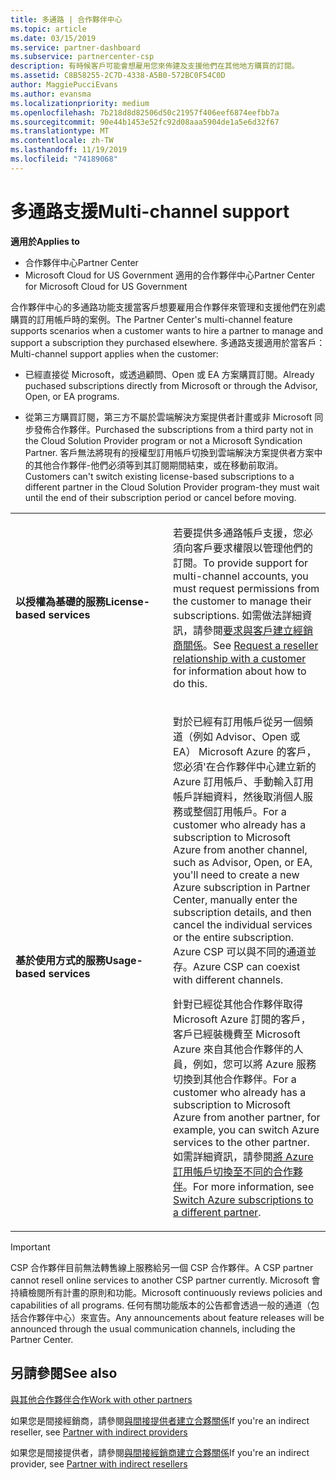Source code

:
 ```yaml
---
title: 多通路 | 合作夥伴中心
ms.topic: article
ms.date: 03/15/2019
ms.service: partner-dashboard
ms.subservice: partnercenter-csp
description: 有時候客戶可能會想雇用您來佈建及支援他們在其他地方購買的訂閱。
ms.assetid: C8B58255-2C7D-4338-A5B0-572BC0F54C0D
author: MaggiePucciEvans
ms.author: evansma
ms.localizationpriority: medium
ms.openlocfilehash: 7b218d8d82506d50c21957f406eef6874eefbb7a
ms.sourcegitcommit: 90e44b1453e52fc92d08aaa5904de1a5e6d32f67
ms.translationtype: MT
ms.contentlocale: zh-TW
ms.lasthandoff: 11/19/2019
ms.locfileid: "74189068"
---
```

# <a name="multi-channel-support"></a><span data-ttu-id="1cb8e-103">多通路支援</span><span class="sxs-lookup"><span data-stu-id="1cb8e-103">Multi-channel support</span></span>

<span data-ttu-id="1cb8e-104">**適用於**</span><span class="sxs-lookup"><span data-stu-id="1cb8e-104">**Applies to**</span></span>

-  <span data-ttu-id="1cb8e-105">合作夥伴中心</span><span class="sxs-lookup"><span data-stu-id="1cb8e-105">Partner Center</span></span>
-  <span data-ttu-id="1cb8e-106">Microsoft Cloud for US Government 適用的合作夥伴中心</span><span class="sxs-lookup"><span data-stu-id="1cb8e-106">Partner Center for Microsoft Cloud for US Government</span></span>


<span data-ttu-id="1cb8e-107">合作夥伴中心的多通路功能支援當客戶想要雇用合作夥伴來管理和支援他們在別處購買的訂用帳戶時的案例。</span><span class="sxs-lookup"><span data-stu-id="1cb8e-107">The Partner Center's multi-channel feature supports scenarios when a customer wants to hire a partner to manage and support a subscription they purchased elsewhere.</span></span> <span data-ttu-id="1cb8e-108">多通路支援適用於當客戶：</span><span class="sxs-lookup"><span data-stu-id="1cb8e-108">Multi-channel support applies when the customer:</span></span>

-   <span data-ttu-id="1cb8e-109">已經直接從 Microsoft，或透過顧問、Open 或 EA 方案購買訂閱。</span><span class="sxs-lookup"><span data-stu-id="1cb8e-109">Already puchased subscriptions directly from Microsoft or through the Advisor, Open, or EA programs.</span></span>

-   <span data-ttu-id="1cb8e-110">從第三方購買訂閱，第三方不屬於雲端解決方案提供者計畫或非 Microsoft 同步發佈合作夥伴。</span><span class="sxs-lookup"><span data-stu-id="1cb8e-110">Purchased the subscriptions from a third party not in the Cloud Solution Provider program or not a Microsoft Syndication Partner.</span></span> <span data-ttu-id="1cb8e-111">客戶無法將現有的授權型訂用帳戶切換到雲端解決方案提供者方案中的其他合作夥伴-他們必須等到其訂閱期間結束，或在移動前取消。</span><span class="sxs-lookup"><span data-stu-id="1cb8e-111">Customers can't switch existing license-based subscriptions to a different partner in the Cloud Solution Provider program-they must wait until the end of their subscription period or cancel before moving.</span></span>


<table>
<colgroup>
<col width="50%" />
<col width="50%" />
</colgroup>
<tbody>
<tr class="odd">
<td><p><span data-ttu-id="1cb8e-112"><strong>以授權為基礎的服務</strong></span><span class="sxs-lookup"><span data-stu-id="1cb8e-112"><strong>License-based services</strong></span></span></p></td>
<td><p><span data-ttu-id="1cb8e-113">若要提供多通路帳戶支援，您必須向客戶要求權限以管理他們的訂閱。</span><span class="sxs-lookup"><span data-stu-id="1cb8e-113">To provide support for multi-channel accounts, you must request permissions from the customer to manage their subscriptions.</span></span> <span data-ttu-id="1cb8e-114">如需做法詳細資訊，請參閱<a href="request-a-relationship-with-a-customer.md" data-raw-source="[Request a reseller relationship with a customer](request-a-relationship-with-a-customer.md)">要求與客戶建立經銷商關係</a>。</span><span class="sxs-lookup"><span data-stu-id="1cb8e-114">See <a href="request-a-relationship-with-a-customer.md" data-raw-source="[Request a reseller relationship with a customer](request-a-relationship-with-a-customer.md)">Request a reseller relationship with a customer</a> for information about how to do this.</span></span></p></td>
</tr>
<tr class="even">
<td><p><span data-ttu-id="1cb8e-115"><strong>基於使用方式的服務</strong></span><span class="sxs-lookup"><span data-stu-id="1cb8e-115"><strong>Usage-based services</strong></span></span></p></td>
<td>
<p><span data-ttu-id="1cb8e-116">對於已經有訂用帳戶從另一個頻道（例如 Advisor、Open 或 EA） Microsoft Azure 的客戶，您必須&#39;在合作夥伴中心建立新的 Azure 訂用帳戶、手動輸入訂用帳戶詳細資料，然後取消個人服務或整個訂用帳戶。</span><span class="sxs-lookup"><span data-stu-id="1cb8e-116">For a customer who already has a subscription to Microsoft Azure from another channel, such as Advisor, Open, or EA, you&#39;ll need to create a new Azure subscription in Partner Center, manually enter the subscription details, and then cancel the individual services or the entire subscription.</span></span> <span data-ttu-id="1cb8e-117">Azure CSP 可以與不同的通道並存。</span><span class="sxs-lookup"><span data-stu-id="1cb8e-117">Azure CSP can coexist with different channels.</span></span></p>
<p><span data-ttu-id="1cb8e-118">針對已經從其他合作夥伴取得 Microsoft Azure 訂閱的客戶，客戶已經裝機費至 Microsoft Azure 來自其他合作夥伴的人員，例如，您可以將 Azure 服務切換到其他合作夥伴。</span><span class="sxs-lookup"><span data-stu-id="1cb8e-118">For a customer who already has a subscription to Microsoft Azure from another partner, for example, you can switch Azure services to the other partner.</span></span>  <span data-ttu-id="1cb8e-119">如需詳細資訊，請參閱<a href="switch-azure-subscriptions-to-a-different-partner.md" data-raw-source="[Switch Azure subscriptions to a different partner](switch-azure-subscriptions-to-a-different-partner.md)">將 Azure 訂用帳戶切換至不同的合作夥伴</a>。</span><span class="sxs-lookup"><span data-stu-id="1cb8e-119">For more information, see <a href="switch-azure-subscriptions-to-a-different-partner.md" data-raw-source="[Switch Azure subscriptions to a different partner](switch-azure-subscriptions-to-a-different-partner.md)">Switch Azure subscriptions to a different partner</a>.</span></span></p>
</td>
</tr>
</tbody>
</table>

> [!IMPORTANT]  
> <span data-ttu-id="1cb8e-120">CSP 合作夥伴目前無法轉售線上服務給另一個 CSP 合作夥伴。</span><span class="sxs-lookup"><span data-stu-id="1cb8e-120">A CSP partner cannot resell online services to another CSP partner currently.</span></span> <span data-ttu-id="1cb8e-121">Microsoft 會持續檢閱所有計畫的原則和功能。</span><span class="sxs-lookup"><span data-stu-id="1cb8e-121">Microsoft continuously reviews policies and capabilities of all programs.</span></span> <span data-ttu-id="1cb8e-122">任何有關功能版本的公告都會透過一般的通道（包括合作夥伴中心）來宣告。</span><span class="sxs-lookup"><span data-stu-id="1cb8e-122">Any announcements about feature releases will be announced through the usual communication channels, including the Partner Center.</span></span> 

## <a name="see-also"></a><span data-ttu-id="1cb8e-123">另請參閱</span><span class="sxs-lookup"><span data-stu-id="1cb8e-123">See also</span></span>

[<span data-ttu-id="1cb8e-124">與其他合作夥伴合作</span><span class="sxs-lookup"><span data-stu-id="1cb8e-124">Work with other partners</span></span>](work-with-other-partners.md)

<span data-ttu-id="1cb8e-125">如果您是間接經銷商，請參閱[與間接提供者建立合夥關係](indirect-reseller-tasks-in-partner-center.md)</span><span class="sxs-lookup"><span data-stu-id="1cb8e-125">If you're an indirect reseller, see [Partner with indirect providers](indirect-reseller-tasks-in-partner-center.md)</span></span>

<span data-ttu-id="1cb8e-126">如果您是間接提供者，請參閱[與間接經銷商建立合夥關係](indirect-provider-tasks-in-partner-center.md)</span><span class="sxs-lookup"><span data-stu-id="1cb8e-126">If you're an indirect provider, see [Partner with indirect resellers](indirect-provider-tasks-in-partner-center.md)</span></span> 

 

 



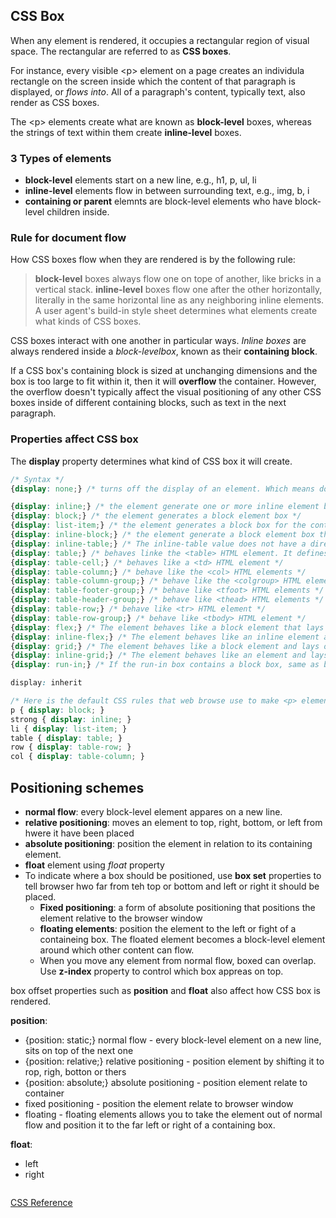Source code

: ## CSS Box
When any element is rendered, it occupies a rectangular region of visual space. The rectangular are referred to as **CSS boxes**.

For instance, every visible &lt;p&gt; element on a page creates an individula rectangle on the screen inside which the content of 
that paragraph is displayed, or *flows into*. All of a paragraph's content, typically text, also render as CSS boxes.

The &lt;p&gt; elements create what are known as **block-level** boxes, whereas the strings of text within them create **inline-level** boxes.

### 3 Types of elements

* **block-level** elements start on a new line, e.g., h1, p, ul, li
* **inline-level** elements flow in between surrounding text, e.g., img, b, i
* **containing or parent** elemnts are block-level elements who have block-level children inside.

### Rule for document flow
How CSS boxes flow when they are rendered is by the following rule:
> **block-level** boxes always flow one on tope of another, like bricks in a vertical stack. 
> **inline-level** boxes flow one after the other horizontally, literally in the same horizontal line as any neighboring inline elements.
> A user agent's build-in style sheet determines what elements create what kinds of CSS boxes.

CSS boxes interact with one another in particular ways. *Inline boxes* are always rendered inside a *block-levelbox*, known as their **containing block**.

If a CSS box's containing block is sized at unchanging dimensions and the box is too large to fit within it, then it will **overflow** the container. However, the overflow doesn't typically affect the visual positioning of any other CSS boxes inside of different containing blocks, such as text in the next paragraph.

### Properties affect CSS box
The **display** property determines what kind of CSS box it will create.
```css
/* Syntax */
{display: none;} /* turns off the display of an element. Which means document will not render the element and its desendants */

{display: inline;} /* the element generate one or more inline element boxes*/
{display: block;} /* the element generates a block element box */
{display: list-item;} /* the element generates a block box for the content and a separate list-litem inline box. */
{display: inline-block;} /* the element generate a block element box that will be flowed with surronding content as if it were a single inline box*/
{display: inline-table;} /* The inline-table value does not have a direct mapping in HTML. It behaves like a <table> HTML element, but as an inline box, rather than a block-level box. Inside the table box is a block-level context*/
{display: table;} /* behaves linke the <table> HTML element. It defines a block-level box. */
{display: table-cell;} /* behaves like a <td> HTML element */
{display: table-column;} /* behave like the <col> HTML elements */
{display: table-column-group;} /* behave like the <colgroup> HTML elements */
{display: table-footer-group;} /* behave like <tfoot> HTML elements */
{display: table-header-group;} /* behave like <thead> HTML elements */
{display: table-row;} /* behave like <tr> HTML element */
{display: table-row-group;} /* behave like <tbody> HTML element */
{display: flex;} /* The element behaves like a block element that lays out its content according to the flexbox model */
{display: inline-flex;} /* The element behaves like an inline element and lays out its content according to the flexbox model. */
{display: grid;} /* The element behaves like a block element and lays out its content according to the grid model. */
{display: inline-grid;} /* The element behaves like an element and lays out its content according to the grid modeol **/
{display: run-in;} /* If the run-in box contains a block box, same as block; If a block box follows the run-in box, the run-in box becomes the first inlinie box of the block box.; If an inline box follows, teh run-in box becomes a block box. */

display: inherit

/* Here is the default CSS rules that web browse use to make <p> elements block-level and <strong> elements inline-level might look like: */
p { display: block; }
strong { display: inline; }
li { display: list-item; }
table { display: table; }
row { display: table-row; }
col { display: table-column; }
```

## Positioning schemes
* **normal flow**: every block-level element appares on a new line.
* **relative positioning**: moves an element to top, right, bottom, or left from hwere it have been placed
* **absolute positioning**: position the element in relation to its containing element.
* **float** element using *float* property
* To indicate where a box should be positioned, use **box set** properties to tell browser hwo far from teh top or bottom and left or right it should be placed.
  * **Fixed positioning**: a form of absolute positioning that positions the element relative to the browser window 
  * **floating elements**: position the element to the left or fight of a containeing box. The floated element becomes a block-level element around which other content can flow.
  * When you move any element from normal flow, boxed can overlap. Use **z-index** property to control which box appreas on top.

box offset properties such as **position** and **float** also affect how CSS box is rendered.

**position**:
* {position: static;} normal flow - every block-level element on a new line, sits on top of the next one
* {position: relative;} relative positioning - position element by shifting it to rop, righ, botton or thers
* {position: absolute;} absolute positioning - position element relate to container
* fixed positioning - position the element relate to browser window
* floating - floating elements allows you to take the element out of normal flow and position it to the far left or right of a containing box.

**float**:
* left
* right

```css

```


[CSS Reference](https://developer.mozilla.org/en-US/docs/Web/CSS/Reference)
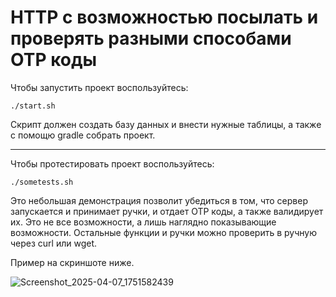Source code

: # HTTP с возможностью посылать и проверять разными способами OTP коды

Чтобы запустить проект воспользуйтесь:
```
./start.sh
```
Скрипт должен создать базу данных и внести нужные таблицы, а также с помощю gradle собрать проект.

------

Чтобы протестировать проект воспользуйтесь:
```
./sometests.sh
```

Это небольшая демонстрация позволит убедиться в том, что сервер запускается и принимает ручки, и отдает OTP коды, а также валидирует их. Это не все возможности, а лишь наглядно показывающие возможности. Остальные функции и ручки можно проверить в ручную через curl или wget.

Пример на скриншоте ниже.

![Screenshot_2025-04-07_1751582439](https://github.com/user-attachments/assets/293c24f8-2f47-4af4-ac8a-87507da675e2)
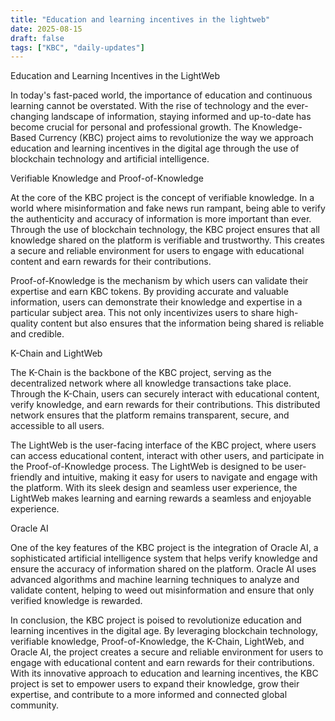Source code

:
 ```yaml
---
title: "Education and learning incentives in the lightweb"
date: 2025-08-15
draft: false
tags: ["KBC", "daily-updates"]
---
```


Education and Learning Incentives in the LightWeb

In today's fast-paced world, the importance of education and continuous learning cannot be overstated. With the rise of technology and the ever-changing landscape of information, staying informed and up-to-date has become crucial for personal and professional growth. The Knowledge-Based Currency (KBC) project aims to revolutionize the way we approach education and learning incentives in the digital age through the use of blockchain technology and artificial intelligence.

Verifiable Knowledge and Proof-of-Knowledge

At the core of the KBC project is the concept of verifiable knowledge. In a world where misinformation and fake news run rampant, being able to verify the authenticity and accuracy of information is more important than ever. Through the use of blockchain technology, the KBC project ensures that all knowledge shared on the platform is verifiable and trustworthy. This creates a secure and reliable environment for users to engage with educational content and earn rewards for their contributions.

Proof-of-Knowledge is the mechanism by which users can validate their expertise and earn KBC tokens. By providing accurate and valuable information, users can demonstrate their knowledge and expertise in a particular subject area. This not only incentivizes users to share high-quality content but also ensures that the information being shared is reliable and credible.

K-Chain and LightWeb

The K-Chain is the backbone of the KBC project, serving as the decentralized network where all knowledge transactions take place. Through the K-Chain, users can securely interact with educational content, verify knowledge, and earn rewards for their contributions. This distributed network ensures that the platform remains transparent, secure, and accessible to all users.

The LightWeb is the user-facing interface of the KBC project, where users can access educational content, interact with other users, and participate in the Proof-of-Knowledge process. The LightWeb is designed to be user-friendly and intuitive, making it easy for users to navigate and engage with the platform. With its sleek design and seamless user experience, the LightWeb makes learning and earning rewards a seamless and enjoyable experience.

Oracle AI

One of the key features of the KBC project is the integration of Oracle AI, a sophisticated artificial intelligence system that helps verify knowledge and ensure the accuracy of information shared on the platform. Oracle AI uses advanced algorithms and machine learning techniques to analyze and validate content, helping to weed out misinformation and ensure that only verified knowledge is rewarded.

In conclusion, the KBC project is poised to revolutionize education and learning incentives in the digital age. By leveraging blockchain technology, verifiable knowledge, Proof-of-Knowledge, the K-Chain, LightWeb, and Oracle AI, the project creates a secure and reliable environment for users to engage with educational content and earn rewards for their contributions. With its innovative approach to education and learning incentives, the KBC project is set to empower users to expand their knowledge, grow their expertise, and contribute to a more informed and connected global community.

=-=-=

Go through the listing above and copy each line where the string "what" appears.

The &lt;p&gt; elements create what are known as **block-level** boxes, whereas the strings of text within them create **inline-level** boxes.
> A user agent's build-in style sheet determines what elements create what kinds of CSS boxes.
The **display** property determines what kind of CSS box it will create.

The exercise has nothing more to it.